- **Required action**: Check each line of the entries below for the string "이슈번호"; copy every line where it appears.

---------- Input

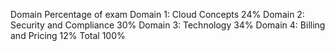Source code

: Domain	Percentage of exam
Domain 1: Cloud Concepts	24%
Domain 2: Security and Compliance	30%
Domain 3: Technology	34%
Domain 4: Billing and Pricing	12%
Total	100%

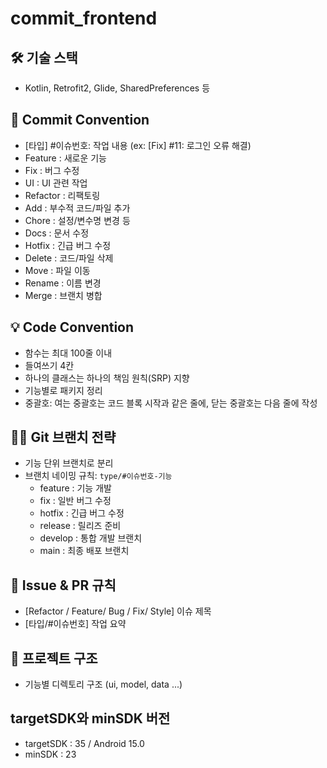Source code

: # commit_frontend

## 🛠 기술 스택
- Kotlin, Retrofit2, Glide, SharedPreferences 등

## 💬 Commit Convention
- [타입] #이슈번호: 작업 내용 (ex: [Fix] #11: 로그인 오류 해결)
- Feature	: 새로운 기능
- Fix	: 버그 수정
- UI : UI 관련 작업
- Refactor :	리팩토링
- Add : 부수적 코드/파일 추가
- Chore :	설정/변수명 변경 등
- Docs :	문서 수정
- Hotfix :	긴급 버그 수정
- Delete :	코드/파일 삭제
- Move :	파일 이동
- Rename :	이름 변경
- Merge :	브랜치 병합

## 💡 Code Convention
- 함수는 최대 100줄 이내
- 들여쓰기 4칸
- 하나의 클래스는 하나의 책임 원칙(SRP) 지향
- 기능별로 패키지 정리
- 중괄호: 여는 중괄호는 코드 블록 시작과 같은 줄에, 닫는 중괄호는 다음 줄에 작성

## 🧑‍💻 Git 브랜치 전략
- 기능 단위 브랜치로 분리
- 브랜치 네이밍 규칙: `type/#이슈번호-기능`
  - feature	: 기능 개발
  - fix	: 일반 버그 수정
  - hotfix : 긴급 버그 수정
  - release	: 릴리즈 준비
  - develop	: 통합 개발 브랜치
  - main	: 최종 배포 브랜치

## 🧾 Issue & PR 규칙
- [Refactor / Feature/ Bug / Fix/ Style] 이슈 제목
- [타입/#이슈번호] 작업 요약

## 📂 프로젝트 구조
- 기능별 디렉토리 구조 (ui, model, data ...)

## targetSDK와 minSDK 버전
- targetSDK : 35 / Android 15.0
- minSDK : 23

--------------------

- **Written solution**:
- [타입] #이슈번호: 작업 내용 (ex: [Fix] #11: 로그인 오류 해결)
- 브랜치 네이밍 규칙: `type/#이슈번호-기능`
- [타입/#이슈번호] 작업 요약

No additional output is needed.